#### Work instructions
Within the records below, filter for lines carrying the word "executable" and copy them.

(Records supplied Opens)

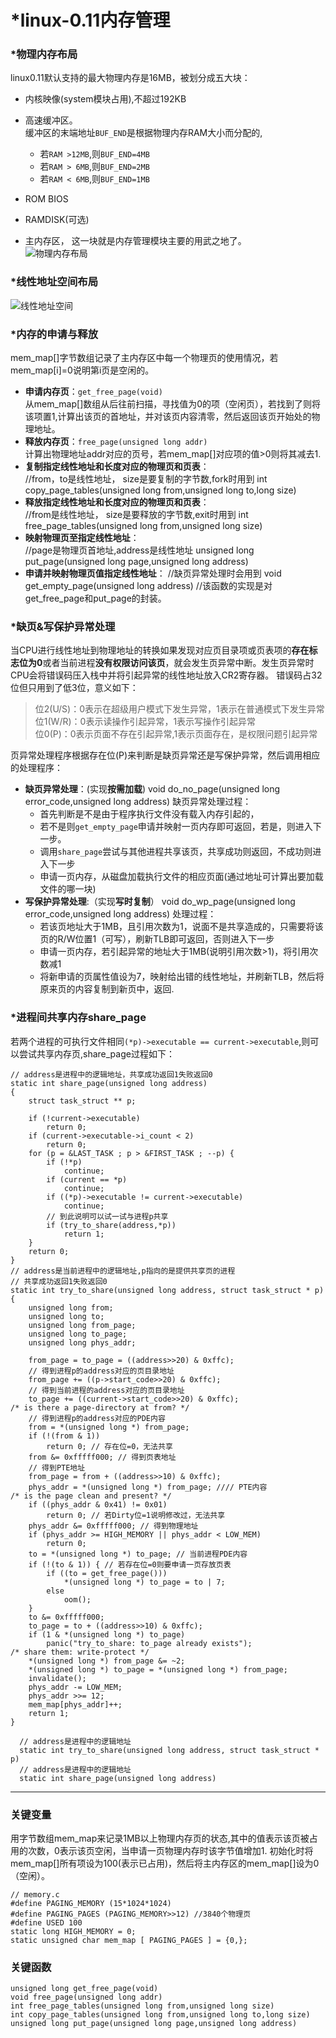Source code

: # *linux-0.11内存管理
### *物理内存布局
linux0.11默认支持的最大物理内存是16MB，被划分成五大块：
* 内核映像(system模块占用),不超过192KB
* 高速缓冲区。  
缓冲区的末端地址`BUF_END`是根据物理内存RAM大小而分配的,
  * 若`RAM >12MB`,则`BUF_END=4MB`
  * 若`RAM > 6MB`,则`BUF_END=2MB`
  * 若`RAM < 6MB`,则`BUF_END=1MB`

* ROM BIOS
* RAMDISK(可选)
* 主内存区， 这一块就是内存管理模块主要的用武之地了。  
![物理内存布局](file:///home/deng/pictures/linux0.11-mem-layout.png)

### *线性地址空间布局
![线性地址空间](file:///home/deng/pictures/liner-addr-layout.png)
### *内存的申请与释放
mem_map[]字节数组记录了主内存区中每一个物理页的使用情况，若mem_map[i]=0说明第i页是空闲的。
* __申请内存页__：`get_free_page(void)`  
从mem_map[]数组从后往前扫描，寻找值为0的项（空闲页），若找到了则将该项置1,计算出该页的首地址，并对该页内容清零，然后返回该页开始处的物理地址。
* __释放内存页__：`free_page(unsigned long addr)`  
计算出物理地址addr对应的页号，若mem_map[]对应项的值>0则将其减去1.
* __复制指定线性地址和长度对应的物理页和页表__：  
       //from，to是线性地址， size是要复制的字节数,fork时用到
       int copy_page_tables(unsigned long from,unsigned long to,long size)
* __释放指定线性地址和长度对应的物理页和页表__：  
       //from是线性地址， size是要释放的字节数,exit时用到
       int free_page_tables(unsigned long from,unsigned long size)
* __映射物理页至指定线性地址__：  
      //page是物理页首地址,address是线性地址
      unsigned long put_page(unsigned long page,unsigned long address)
* __申请并映射物理页值指定线性地址__：
      //缺页异常处理时会用到
      void get_empty_page(unsigned long address)
      //该函数的实现是对get_free_page和put_page的封装。
### *缺页&写保护异常处理
当CPU进行线性地址到物理地址的转换如果发现对应页目录项或页表项的**存在标志位为0**或者当前进程**没有权限访问该页**，就会发生页异常中断。发生页异常时CPU会将错误码压入栈中并将引起异常的线性地址放入CR2寄存器。
错误码占32位但只用到了低3位，意义如下：
>位2(U/S)：0表示在超级用户模式下发生异常，1表示在普通模式下发生异常  
>位1(W/R)：0表示读操作引起异常，1表示写操作引起异常  
>位0(P)：0表示页面不存在引起异常,1表示页面存在，是权限问题引起异常

页异常处理程序根据存在位(P)来判断是缺页异常还是写保护异常，然后调用相应的处理程序：
 * __缺页异常处理__：(实现**按需加载**)
       void do_no_page(unsigned long error_code,unsigned long address)
   缺页异常处理过程：
   * 首先判断是不是由于程序执行文件没有载入内存引起的，
   * 若不是则`get_empty_page`申请并映射一页内存即可返回，若是，则进入下一步。
   * 调用`share_page`尝试与其他进程共享该页，共享成功则返回，不成功则进入下一步
   * 申请一页内存，从磁盘加载执行文件的相应页面(通过地址可计算出要加载文件的哪一块)
 * __写保护异常处理__:（实现**写时复制**）
       void do_wp_page(unsigned long error_code,unsigned long address)
 处理过程：
    * 若该页地址大于1MB，且引用次数为1，说面不是共享造成的，只需要将该页的R/W位置1（可写），刷新TLB即可返回，否则进入下一步
    * 申请一页内存，若引起异常的地址大于1MB(说明引用次数>1)，将引用次数减1
    * 将新申请的页属性值设为7，映射给出错的线性地址，并刷新TLB，然后将原来页的内容复制到新页中，返回.
 
### *进程间共享内存share_page
若两个进程的可执行文件相同`(*p)->executable == current->executable`,则可以尝试共享内存页,share_page过程如下：  

    // address是进程中的逻辑地址，共享成功返回1失败返回0
    static int share_page(unsigned long address)
    {
        struct task_struct ** p;

        if (!current->executable)
            return 0;
        if (current->executable->i_count < 2)
            return 0;
        for (p = &LAST_TASK ; p > &FIRST_TASK ; --p) {
            if (!*p)
                continue;
            if (current == *p)
                continue;
            if ((*p)->executable != current->executable)
                continue;
            // 到此说明可以试一试与进程p共享
            if (try_to_share(address,*p))
                return 1;
        }
        return 0;
    }
    // address是当前进程中的逻辑地址,p指向的是提供共享页的进程
    // 共享成功返回1失败返回0
    static int try_to_share(unsigned long address, struct task_struct * p)
    {
        unsigned long from;
        unsigned long to;
        unsigned long from_page;
        unsigned long to_page;
        unsigned long phys_addr;

        from_page = to_page = ((address>>20) & 0xffc);
        // 得到进程p的address对应的页目录地址
        from_page += ((p->start_code>>20) & 0xffc);
        // 得到当前进程的address对应的页目录地址
        to_page += ((current->start_code>>20) & 0xffc);
    /* is there a page-directory at from? */
        // 得到进程p的address对应的PDE内容
        from = *(unsigned long *) from_page;
        if (!(from & 1)) 
            return 0; // 存在位=0，无法共享
        from &= 0xfffff000; // 得到页表地址
        // 得到PTE地址
        from_page = from + ((address>>10) & 0xffc);
        phys_addr = *(unsigned long *) from_page; //// PTE内容
    /* is the page clean and present? */
        if ((phys_addr & 0x41) != 0x01)
            return 0; // 若Dirty位=1说明修改过，无法共享
        phys_addr &= 0xfffff000; // 得到物理地址
        if (phys_addr >= HIGH_MEMORY || phys_addr < LOW_MEM)
            return 0;
        to = *(unsigned long *) to_page; // 当前进程PDE内容
        if (!(to & 1)) { // 若存在位=0则要申请一页存放页表
            if ((to = get_free_page()))
                *(unsigned long *) to_page = to | 7;
            else
                oom();
        }
        to &= 0xfffff000;
        to_page = to + ((address>>10) & 0xffc);
        if (1 & *(unsigned long *) to_page)
            panic("try_to_share: to_page already exists");
    /* share them: write-protect */
        *(unsigned long *) from_page &= ~2;
        *(unsigned long *) to_page = *(unsigned long *) from_page;
        invalidate();
        phys_addr -= LOW_MEM;
        phys_addr >>= 12;
        mem_map[phys_addr]++;
        return 1;
    }

      // address是进程中的逻辑地址
      static int try_to_share(unsigned long address, struct task_struct * p)
      // address是进程中的逻辑地址
      static int share_page(unsigned long address)


---
### 关键变量
用字节数组mem_map来记录1MB以上物理内存页的状态,其中的值表示该页被占用的次数，0表示该页空闲，当申请一页物理内存时该字节值增加1.
初始化时将mem_map[]所有项设为100(表示已占用)，然后将主内存区的mem_map[]设为0（空闲）。

    // memory.c
    #define PAGING_MEMORY (15*1024*1024)
    #define PAGING_PAGES (PAGING_MEMORY>>12) //3840个物理页
    #define USED 100
    static long HIGH_MEMORY = 0;
    static unsigned char mem_map [ PAGING_PAGES ] = {0,};
    
### 关键函数
    
    unsigned long get_free_page(void)
    void free_page(unsigned long addr)
    int free_page_tables(unsigned long from,unsigned long size)
    int copy_page_tables(unsigned long from,unsigned long to,long size)
    unsigned long put_page(unsigned long page,unsigned long address)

(Records supplied Closes)

#### Answer to this exercise
若两个进程的可执行文件相同`(*p)->executable == current->executable`,则可以尝试共享内存页,share_page过程如下：  
        if (!current->executable)
        if (current->executable->i_count < 2)
            if ((*p)->executable != current->executable)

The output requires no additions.